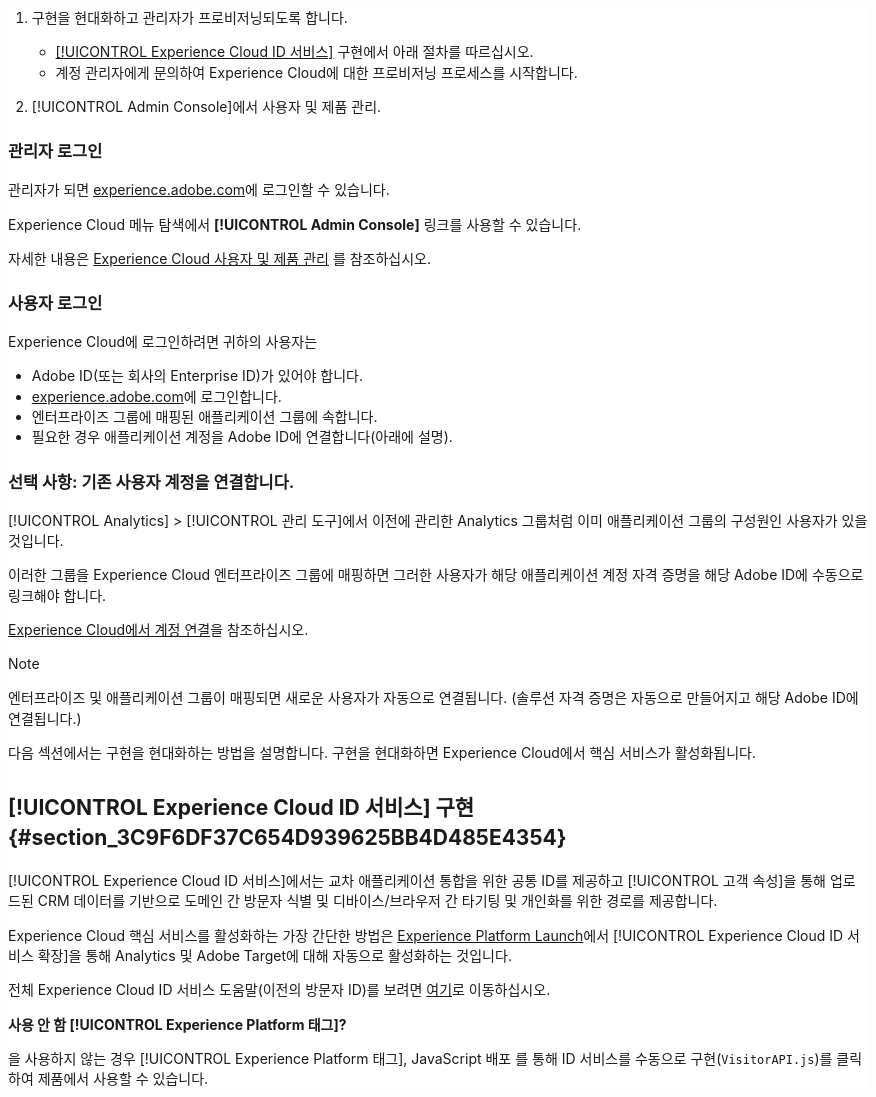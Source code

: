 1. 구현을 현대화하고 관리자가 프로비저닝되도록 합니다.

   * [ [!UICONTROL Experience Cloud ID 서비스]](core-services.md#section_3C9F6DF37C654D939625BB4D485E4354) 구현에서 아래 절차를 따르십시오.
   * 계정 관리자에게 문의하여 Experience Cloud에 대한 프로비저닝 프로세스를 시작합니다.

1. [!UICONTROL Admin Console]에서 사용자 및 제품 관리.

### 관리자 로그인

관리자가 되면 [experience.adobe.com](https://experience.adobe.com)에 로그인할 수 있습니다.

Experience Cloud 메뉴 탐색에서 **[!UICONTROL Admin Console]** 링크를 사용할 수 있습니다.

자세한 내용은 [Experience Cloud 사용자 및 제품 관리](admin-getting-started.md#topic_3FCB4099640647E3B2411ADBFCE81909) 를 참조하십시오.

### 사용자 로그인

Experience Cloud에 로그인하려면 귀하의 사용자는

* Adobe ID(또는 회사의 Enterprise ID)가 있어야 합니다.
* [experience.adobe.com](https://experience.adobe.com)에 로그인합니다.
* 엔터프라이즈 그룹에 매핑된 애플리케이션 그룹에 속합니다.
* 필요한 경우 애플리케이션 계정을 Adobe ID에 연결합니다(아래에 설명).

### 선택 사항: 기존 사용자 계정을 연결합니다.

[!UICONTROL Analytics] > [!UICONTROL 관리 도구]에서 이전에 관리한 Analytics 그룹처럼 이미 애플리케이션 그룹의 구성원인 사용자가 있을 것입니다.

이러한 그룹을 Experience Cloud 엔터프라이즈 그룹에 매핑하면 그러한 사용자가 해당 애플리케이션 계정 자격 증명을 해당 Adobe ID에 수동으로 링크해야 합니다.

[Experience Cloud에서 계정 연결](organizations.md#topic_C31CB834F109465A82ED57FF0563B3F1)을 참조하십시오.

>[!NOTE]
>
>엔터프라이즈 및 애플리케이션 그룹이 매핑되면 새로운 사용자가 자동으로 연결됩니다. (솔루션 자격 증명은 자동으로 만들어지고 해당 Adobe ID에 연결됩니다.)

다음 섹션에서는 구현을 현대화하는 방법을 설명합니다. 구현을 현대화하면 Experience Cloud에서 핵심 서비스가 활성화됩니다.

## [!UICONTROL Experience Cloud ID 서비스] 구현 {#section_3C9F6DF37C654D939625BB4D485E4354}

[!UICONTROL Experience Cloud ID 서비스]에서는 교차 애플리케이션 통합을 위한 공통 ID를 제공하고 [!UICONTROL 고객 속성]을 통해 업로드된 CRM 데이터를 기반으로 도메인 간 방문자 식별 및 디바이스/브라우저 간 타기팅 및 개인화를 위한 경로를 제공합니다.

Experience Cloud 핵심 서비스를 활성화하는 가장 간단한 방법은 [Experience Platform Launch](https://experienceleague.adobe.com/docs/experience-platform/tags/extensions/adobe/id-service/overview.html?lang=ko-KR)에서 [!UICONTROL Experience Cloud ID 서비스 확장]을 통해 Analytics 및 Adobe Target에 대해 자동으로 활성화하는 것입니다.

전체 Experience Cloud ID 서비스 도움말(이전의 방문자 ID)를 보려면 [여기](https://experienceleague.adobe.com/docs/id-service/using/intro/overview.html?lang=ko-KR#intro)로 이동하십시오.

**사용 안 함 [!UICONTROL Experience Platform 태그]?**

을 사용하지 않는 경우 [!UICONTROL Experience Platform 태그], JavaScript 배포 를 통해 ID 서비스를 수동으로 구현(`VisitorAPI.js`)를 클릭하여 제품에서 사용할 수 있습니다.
★ ★ ★ ★ ★ ★ ★
### TASK STATEMENT
Nothing but the lines from the beginning of the material through the line with "Experience Cloud 메뉴" should appear, printed exactly, with no pictures among them.

### SOLUTION FOR THIS EXERCISE
Source code

: 1. 구현을 현대화하고 관리자가 프로비저닝되도록 합니다.

   * [ [!UICONTROL Experience Cloud ID 서비스]](core-services.md#section_3C9F6DF37C654D939625BB4D485E4354) 구현에서 아래 절차를 따르십시오.
   * 계정 관리자에게 문의하여 Experience Cloud에 대한 프로비저닝 프로세스를 시작합니다.

1. [!UICONTROL Admin Console]에서 사용자 및 제품 관리.

### 관리자 로그인

관리자가 되면 [experience.adobe.com](https://experience.adobe.com)에 로그인할 수 있습니다.

Experience Cloud 메뉴 탐색에서 **[!UICONTROL Admin Console]** 링크를 사용할 수 있습니다.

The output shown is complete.